Sudah diterimanya surat pengunduran diri Direktur Utama PDTS KBS oleh Wali Kota Surabaya disikapi serius DPRD Surabaya. Pasalnya, dengan mundurnya Dirut PDTS dikhawatirkan memunculkan kembali berbagai persoalan di KBS.
Ketua Komisi B bidang ekonomi dan BUMD, Mazlan Mansyur mengatakan, untuk mencegah timbulnya persoalan baru di KBS maka Pemkot Surabaya harus secepatnya menunjuk Plt dan memproses rekrutmen Dirut PDTS baru. Hanya saja, proses tersebut harus tetap mematuhi dan mengikuti prosedur serta aturan yang ada.
"Itulah mengapa kami menganggap serius persoalan mundurnya Dirut PDTS KBS itu, meskipun kami telah mencoba meminta bu Ratna untuk menunda niat mundur tersebut," kata Mazlan Mansyur, Rabu (28/1/2015).
Dijelaskan Mazlan, dalam penunjukan dan proses rekrutmen Dirut PDTS KBS nantinya Wali Kota harus berlandaskan pada itikad profesional yang baik. Di mana seorang Dirut PDTS harus cepat menguasai memahami KBS. Hal itu dilakukan agar target evaluasi dari Kementerian Kehutanan terhadap pemberian izin LK (Lembaga Konservasi) untuk PDTS KBS tidak dipersoalkan.
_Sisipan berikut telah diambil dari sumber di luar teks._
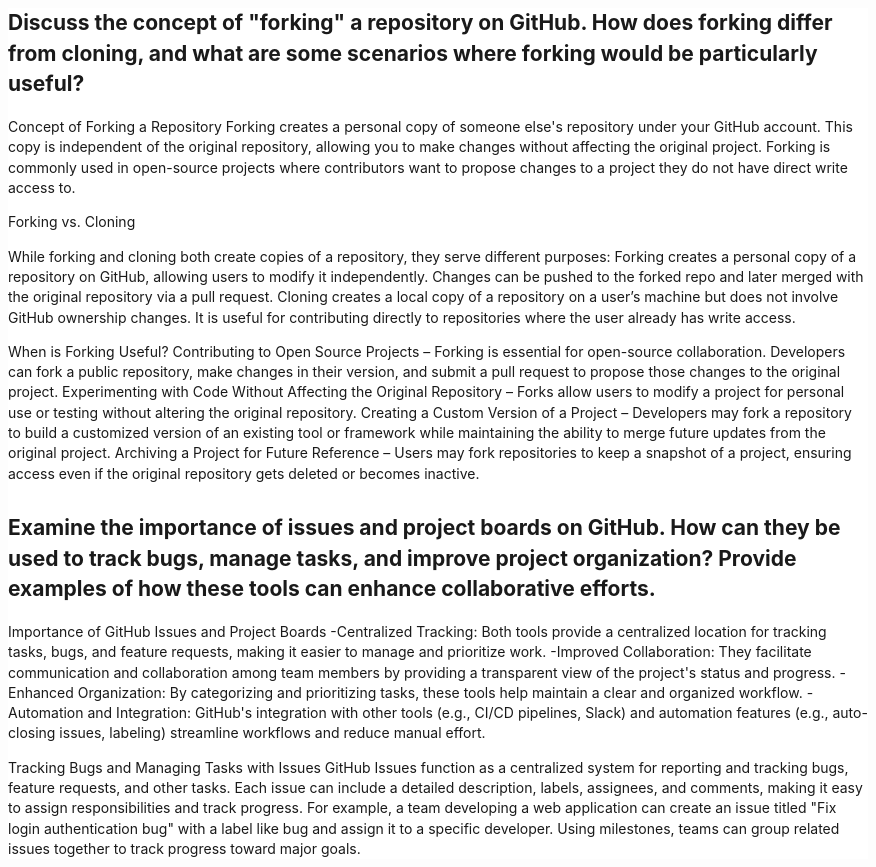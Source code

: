 ## Discuss the concept of "forking" a repository on GitHub. How does forking differ from cloning, and what are some scenarios where forking would be particularly useful?
Concept of Forking a Repository
Forking creates a personal copy of someone else's repository under your GitHub account. This copy is independent of the original repository, allowing you to make changes without affecting the original project. Forking is commonly used in open-source projects where contributors want to propose changes to a project they do not have direct write access to.

Forking vs. Cloning

While forking and cloning both create copies of a repository, they serve different purposes:
Forking creates a personal copy of a repository on GitHub, allowing users to modify it independently. Changes can be pushed to the forked repo and later merged with the original repository via a pull request.
Cloning creates a local copy of a repository on a user’s machine but does not involve GitHub ownership changes. It is useful for contributing directly to repositories where the user already has write access.

When is Forking Useful?
Contributing to Open Source Projects – Forking is essential for open-source collaboration. Developers can fork a public repository, make changes in their version, and submit a pull request to propose those changes to the original project.
Experimenting with Code Without Affecting the Original Repository – Forks allow users to modify a project for personal use or testing without altering the original repository.
Creating a Custom Version of a Project – Developers may fork a repository to build a customized version of an existing tool or framework while maintaining the ability to merge future updates from the original project.
Archiving a Project for Future Reference – Users may fork repositories to keep a snapshot of a project, ensuring access even if the original repository gets deleted or becomes inactive.

## Examine the importance of issues and project boards on GitHub. How can they be used to track bugs, manage tasks, and improve project organization? Provide examples of how these tools can enhance collaborative efforts.
Importance of GitHub Issues and Project Boards
-Centralized Tracking: Both tools provide a centralized location for tracking tasks, bugs, and feature requests, making it easier to manage and prioritize work.
-Improved Collaboration: They facilitate communication and collaboration among team members by providing a transparent view of the project's status and progress.
-Enhanced Organization: By categorizing and prioritizing tasks, these tools help maintain a clear and organized workflow.
-Automation and Integration: GitHub's integration with other tools (e.g., CI/CD pipelines, Slack) and automation features (e.g., auto-closing issues, labeling) streamline workflows and reduce manual effort.

Tracking Bugs and Managing Tasks with Issues
GitHub Issues function as a centralized system for reporting and tracking bugs, feature requests, and other tasks. Each issue can include a detailed description, labels, assignees, and comments, making it easy to assign responsibilities and track progress. For example, a team developing a web application can create an issue titled "Fix login authentication bug" with a label like bug and assign it to a specific developer. Using milestones, teams can group related issues together to track progress toward major goals.
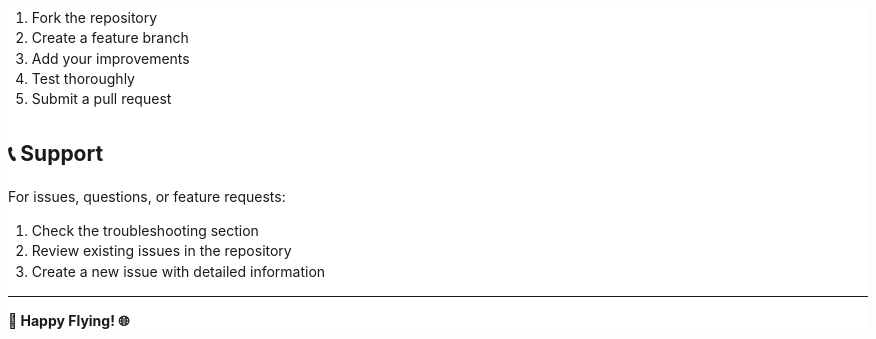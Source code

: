 1. Fork the repository
2. Create a feature branch
3. Add your improvements
4. Test thoroughly
5. Submit a pull request

## 📞 Support

For issues, questions, or feature requests:
1. Check the troubleshooting section
2. Review existing issues in the repository
3. Create a new issue with detailed information

---

**🚁 Happy Flying! 🌐**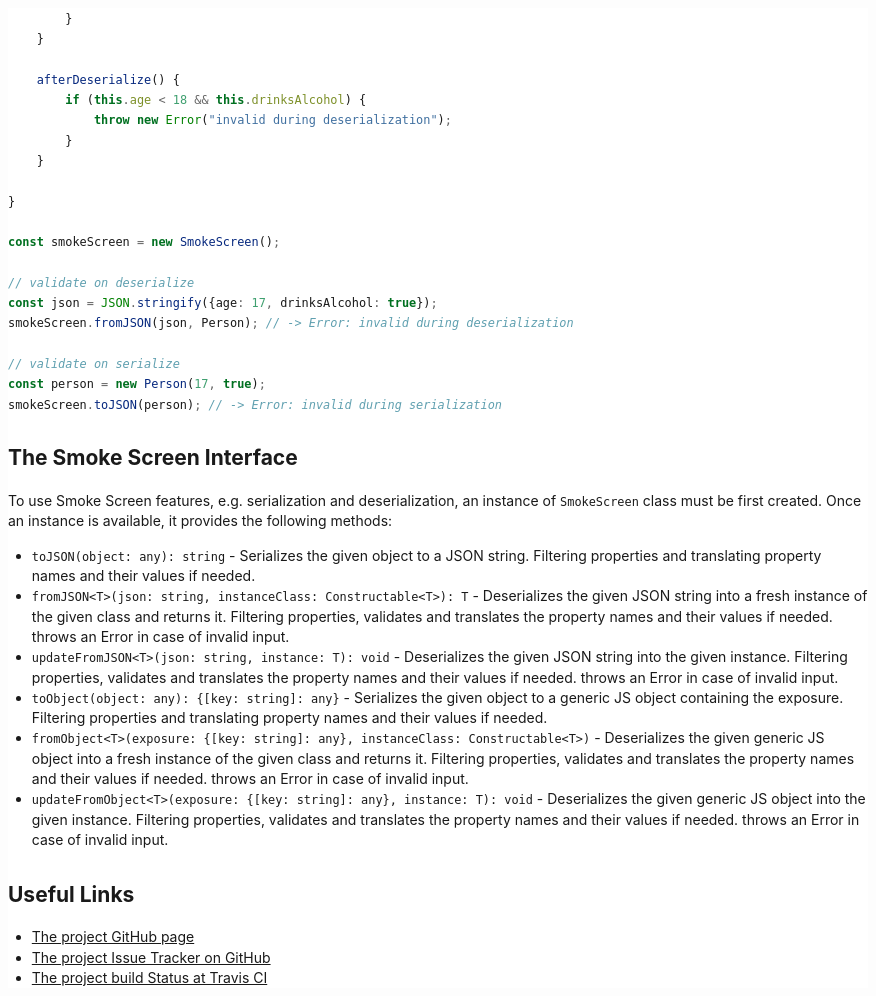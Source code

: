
 ```typescript
        }
    }

    afterDeserialize() {
        if (this.age < 18 && this.drinksAlcohol) {
            throw new Error("invalid during deserialization");
        }
    }

}

const smokeScreen = new SmokeScreen();

// validate on deserialize
const json = JSON.stringify({age: 17, drinksAlcohol: true});
smokeScreen.fromJSON(json, Person); // -> Error: invalid during deserialization

// validate on serialize
const person = new Person(17, true);
smokeScreen.toJSON(person); // -> Error: invalid during serialization
```

## The Smoke Screen Interface

To use Smoke Screen features, e.g. serialization and deserialization, an instance of 
`SmokeScreen` class must be first created. Once an instance is available, it provides 
the following methods:

- `toJSON(object: any): string` - Serializes the given object to a JSON string.
Filtering properties and translating property names and their values if needed.
- `fromJSON<T>(json: string, instanceClass: Constructable<T>): T` - Deserializes the given
JSON string into a fresh instance of the given class and returns it. 
Filtering properties, validates and translates the property names and their values if
needed. throws an Error in case of invalid input.
- `updateFromJSON<T>(json: string, instance: T): void` - Deserializes the given JSON
string into the given instance. Filtering properties, validates and translates the 
property names and their values if needed. throws an Error in case of invalid input.
- `toObject(object: any): {[key: string]: any}` - Serializes the given object to a generic
JS object containing the exposure. Filtering properties and translating property names
and their values if needed.
- `fromObject<T>(exposure: {[key: string]: any}, instanceClass: Constructable<T>)` - 
Deserializes the given generic JS object into a fresh instance of the given class
and returns it. Filtering properties, validates and translates the property names
and their values if needed. throws an Error in case of invalid input.
- `updateFromObject<T>(exposure: {[key: string]: any}, instance: T): void` - Deserializes
the given generic JS object into the given instance. Filtering properties, validates 
and translates the property names and their values if needed. throws an Error in case 
of invalid input.

## Useful Links
- [The project GitHub page](https://github.com/avivcarmis/smoke-screen "The project GitHub page")
- [The project Issue Tracker on GitHub](https://github.com/avivcarmis/smoke-screen/issues "The project Issue Tracker on GitHub")
- [The project build Status at Travis CI](https://travis-ci.org/avivcarmis/smoke-screen "The project build Status at Travis CI")
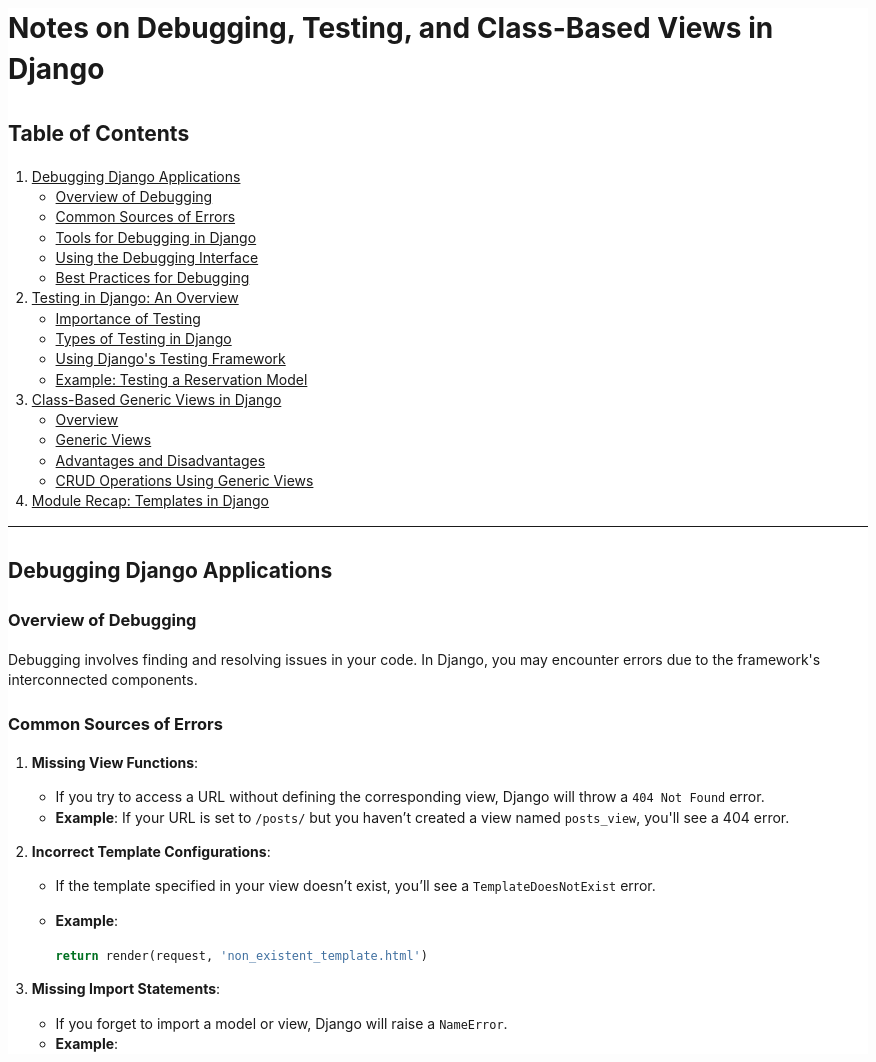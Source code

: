 # Notes on Debugging, Testing, and Class-Based Views in Django

## Table of Contents

1. [Debugging Django Applications](#debugging-django-applications)
   - [Overview of Debugging](#overview-of-debugging)
   - [Common Sources of Errors](#common-sources-of-errors)
   - [Tools for Debugging in Django](#tools-for-debugging-in-django)
   - [Using the Debugging Interface](#using-the-debugging-interface)
   - [Best Practices for Debugging](#best-practices-for-debugging)
2. [Testing in Django: An Overview](#testing-in-django-an-overview)
   - [Importance of Testing](#importance-of-testing)
   - [Types of Testing in Django](#types-of-testing-in-django)
   - [Using Django's Testing Framework](#using-djangos-testing-framework)
   - [Example: Testing a Reservation Model](#example-testing-a-reservation-model)
3. [Class-Based Generic Views in Django](#class-based-generic-views-in-django)
   - [Overview](#overview)
   - [Generic Views](#generic-views)
   - [Advantages and Disadvantages](#advantages-and-disadvantages)
   - [CRUD Operations Using Generic Views](#crud-operations-using-generic-views)
4. [Module Recap: Templates in Django](#module-recap-templates-in-django)

---

## Debugging Django Applications

### Overview of Debugging

Debugging involves finding and resolving issues in your code. In Django, you may encounter errors due to the framework's interconnected components.

### Common Sources of Errors

1. **Missing View Functions**:
   - If you try to access a URL without defining the corresponding view, Django will throw a `404 Not Found` error.
   - **Example**: If your URL is set to `/posts/` but you haven’t created a view named `posts_view`, you'll see a 404 error.

2. **Incorrect Template Configurations**:
   - If the template specified in your view doesn’t exist, you’ll see a `TemplateDoesNotExist` error.
   - **Example**:

     ```python
     return render(request, 'non_existent_template.html')
     ```

3. **Missing Import Statements**:
   - If you forget to import a model or view, Django will raise a `NameError`.
   - **Example**:
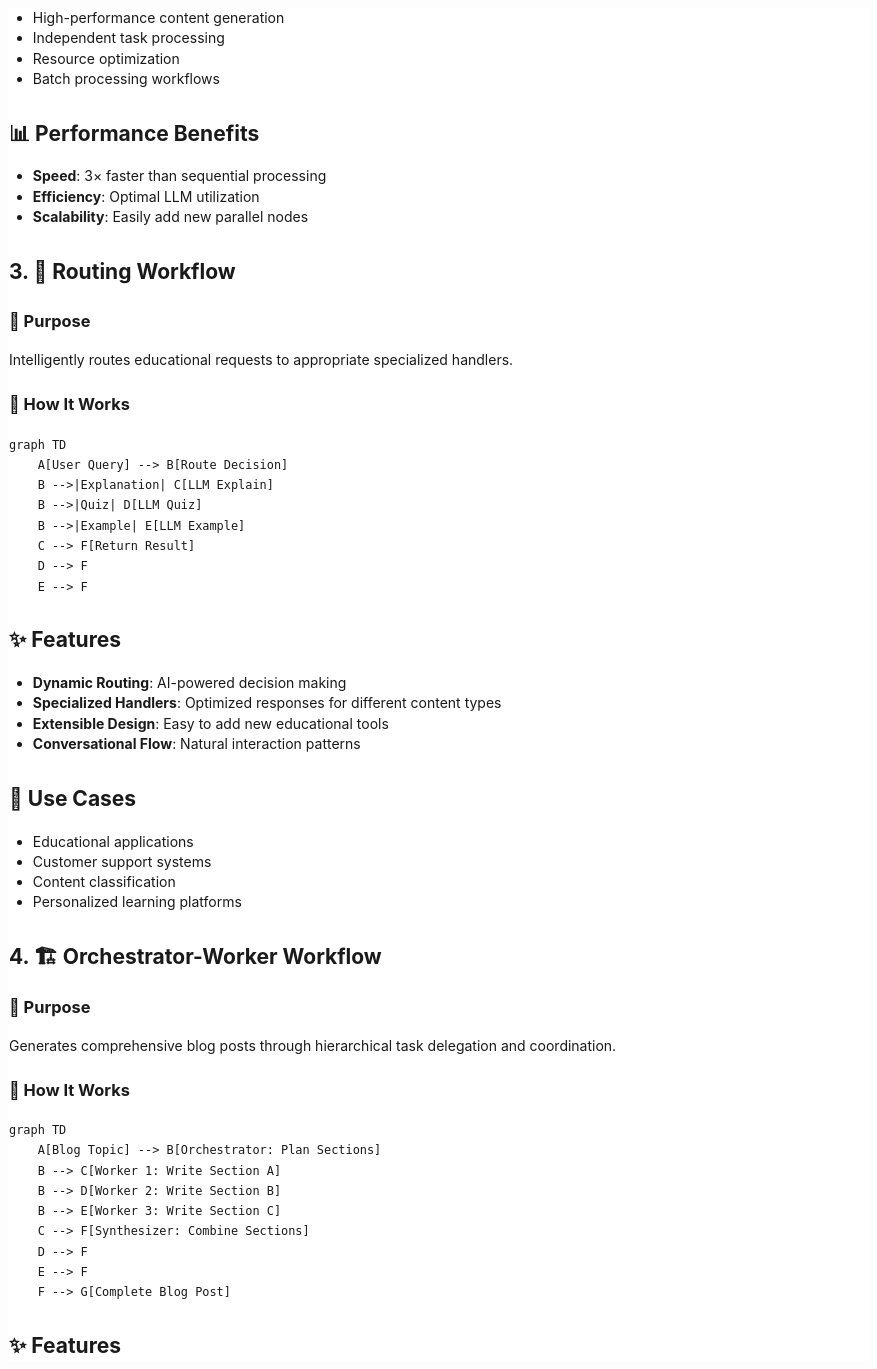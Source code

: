 - High-performance content generation  
- Independent task processing  
- Resource optimization  
- Batch processing workflows  

## 📊 Performance Benefits

- **Speed**: 3× faster than sequential processing  
- **Efficiency**: Optimal LLM utilization  
- **Scalability**: Easily add new parallel nodes  
## 3. 🎯 Routing Workflow

### 🎯 Purpose
Intelligently routes educational requests to appropriate specialized handlers.

### 🔧 How It Works
```mermaid
graph TD
    A[User Query] --> B[Route Decision]
    B -->|Explanation| C[LLM Explain]
    B -->|Quiz| D[LLM Quiz]
    B -->|Example| E[LLM Example]
    C --> F[Return Result]
    D --> F
    E --> F
  ```
## ✨ Features

- **Dynamic Routing**: AI-powered decision making  
- **Specialized Handlers**: Optimized responses for different content types  
- **Extensible Design**: Easy to add new educational tools  
- **Conversational Flow**: Natural interaction patterns  

## 🎯 Use Cases

- Educational applications  
- Customer support systems  
- Content classification  
- Personalized learning platforms  
## 4. 🏗️ Orchestrator-Worker Workflow

### 🎯 Purpose
Generates comprehensive blog posts through hierarchical task delegation and coordination.

### 🔧 How It Works
```mermaid
graph TD
    A[Blog Topic] --> B[Orchestrator: Plan Sections]
    B --> C[Worker 1: Write Section A]
    B --> D[Worker 2: Write Section B]
    B --> E[Worker 3: Write Section C]
    C --> F[Synthesizer: Combine Sections]
    D --> F
    E --> F
    F --> G[Complete Blog Post]

```
## ✨ Features
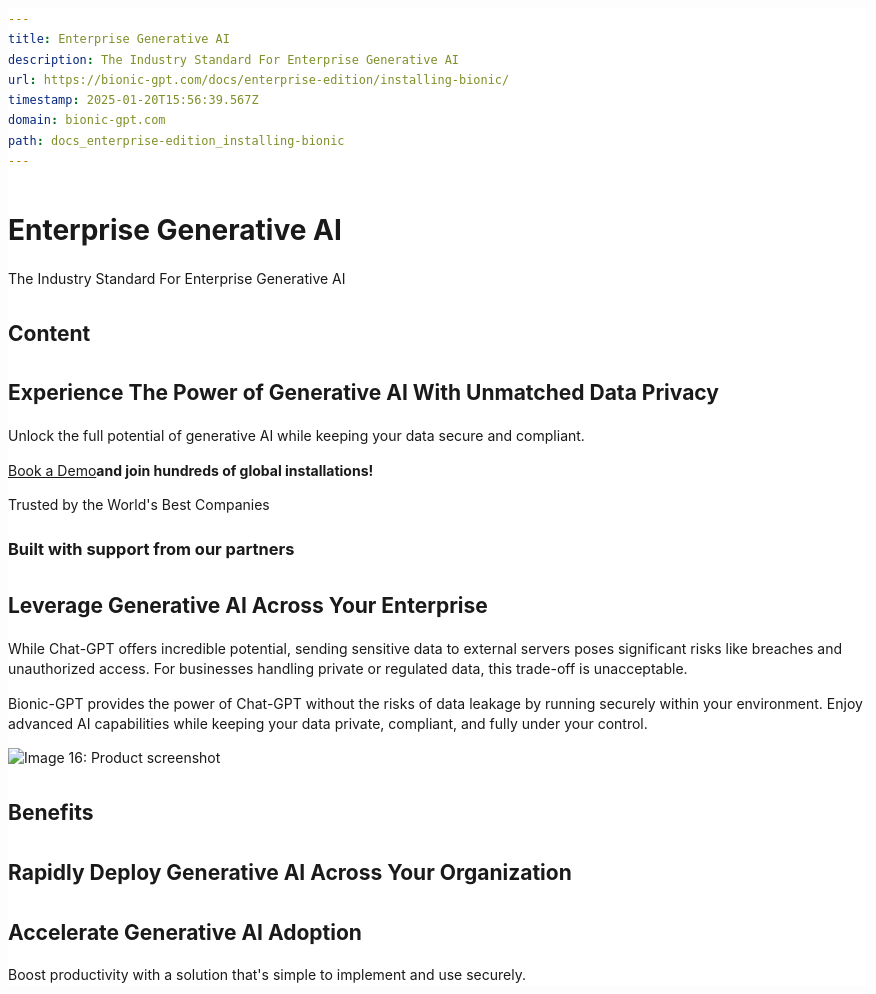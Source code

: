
 ```yaml
---
title: Enterprise Generative AI
description: The Industry Standard For Enterprise Generative AI
url: https://bionic-gpt.com/docs/enterprise-edition/installing-bionic/
timestamp: 2025-01-20T15:56:39.567Z
domain: bionic-gpt.com
path: docs_enterprise-edition_installing-bionic
---
```


# Enterprise Generative AI


The Industry Standard For Enterprise Generative AI


## Content

Experience The Power of Generative AI With Unmatched Data Privacy
-----------------------------------------------------------------

Unlock the full potential of generative AI while keeping your data secure and compliant.

[Book a Demo](https://bionic-gpt.com/contact/)**and join hundreds of global installations!**

Trusted by the World's Best Companies

### Built with support from our partners

Leverage Generative AI Across Your Enterprise
---------------------------------------------

While Chat-GPT offers incredible potential, sending sensitive data to external servers poses significant risks like breaches and unauthorized access. For businesses handling private or regulated data, this trade-off is unacceptable.

Bionic-GPT provides the power of Chat-GPT without the risks of data leakage by running securely within your environment. Enjoy advanced AI capabilities while keeping your data private, compliant, and fully under your control.

![Image 16: Product screenshot](https://bionic-gpt.com/landing-page/private-deployment.svg)

Benefits
--------

Rapidly Deploy Generative AI Across Your Organization
-----------------------------------------------------

Accelerate Generative AI Adoption
---------------------------------

Boost productivity with a solution that's simple to implement and use securely.
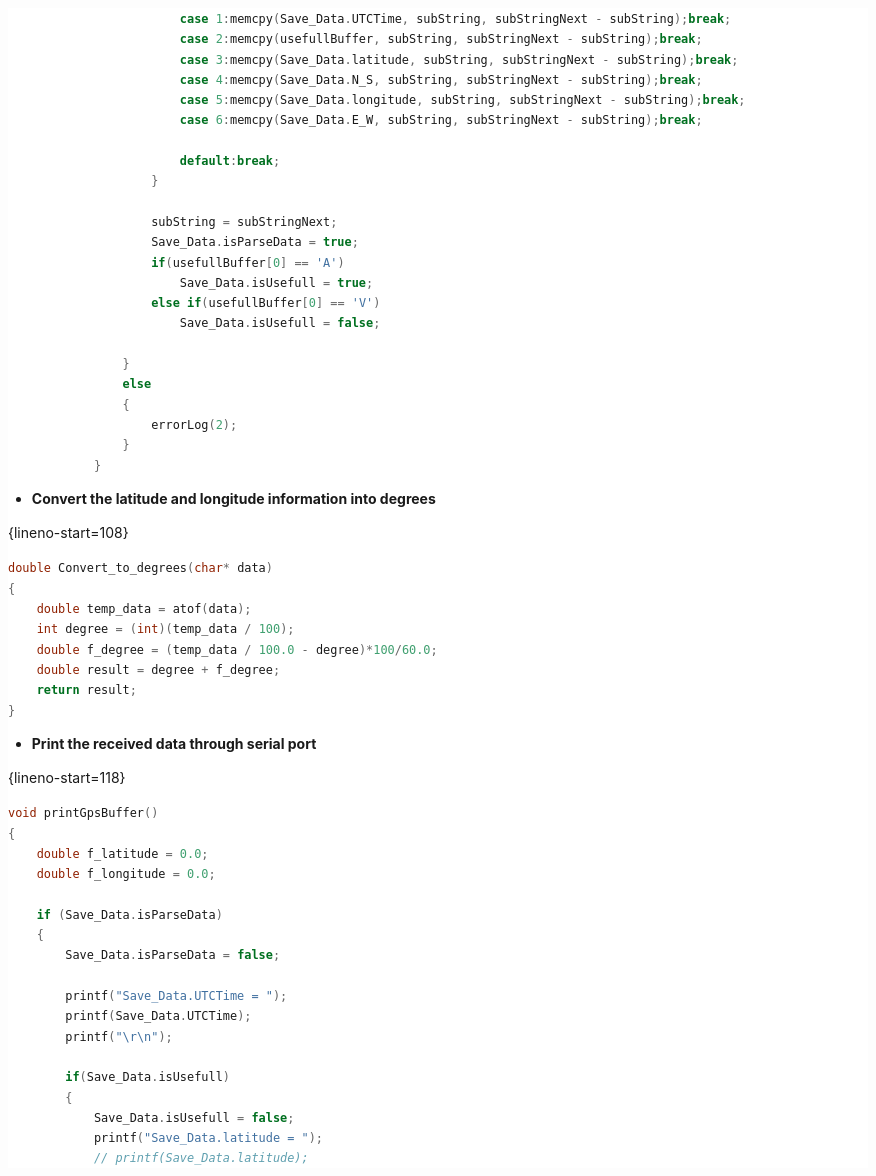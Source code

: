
 ```c
						case 1:memcpy(Save_Data.UTCTime, subString, subStringNext - subString);break;
						case 2:memcpy(usefullBuffer, subString, subStringNext - subString);break;
						case 3:memcpy(Save_Data.latitude, subString, subStringNext - subString);break;
						case 4:memcpy(Save_Data.N_S, subString, subStringNext - subString);break;
						case 5:memcpy(Save_Data.longitude, subString, subStringNext - subString);break;
						case 6:memcpy(Save_Data.E_W, subString, subStringNext - subString);break;

						default:break;
					}

					subString = subStringNext;
					Save_Data.isParseData = true;
					if(usefullBuffer[0] == 'A')
						Save_Data.isUsefull = true;
					else if(usefullBuffer[0] == 'V')
						Save_Data.isUsefull = false;

				}
				else
				{
					errorLog(2);
				}
			}
```

* **Convert the latitude and longitude information into degrees**

{lineno-start=108}
```c
double Convert_to_degrees(char* data)
{
	double temp_data = atof(data);
	int degree = (int)(temp_data / 100);
	double f_degree = (temp_data / 100.0 - degree)*100/60.0;
	double result = degree + f_degree;
	return result;
}

```

* **Print the received data through serial port**

{lineno-start=118}
```c
void printGpsBuffer()
{
	double f_latitude = 0.0;
	double f_longitude = 0.0;
	
	if (Save_Data.isParseData)
	{
		Save_Data.isParseData = false;
		
		printf("Save_Data.UTCTime = ");
		printf(Save_Data.UTCTime);
		printf("\r\n");

		if(Save_Data.isUsefull)
		{
			Save_Data.isUsefull = false;
			printf("Save_Data.latitude = ");
			// printf(Save_Data.latitude);
```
"Kami khawatir saja terhadap izin LK untuk PDTS bisa ditinjau kembali jika dalam pengelolaan KBS tidak menunjukkan perubahan yang lebih baik," tandas Mazlan.
Dirut PDTS KBS, Ratna Achjuningrum dikonfirmasi terkait surat mundur itu belum bersedia memberi keterangan.
"Maaf, kami masih rapat dan belum bisa memberi penjelasan," kata Ratna dalam sms yang dikirimnya.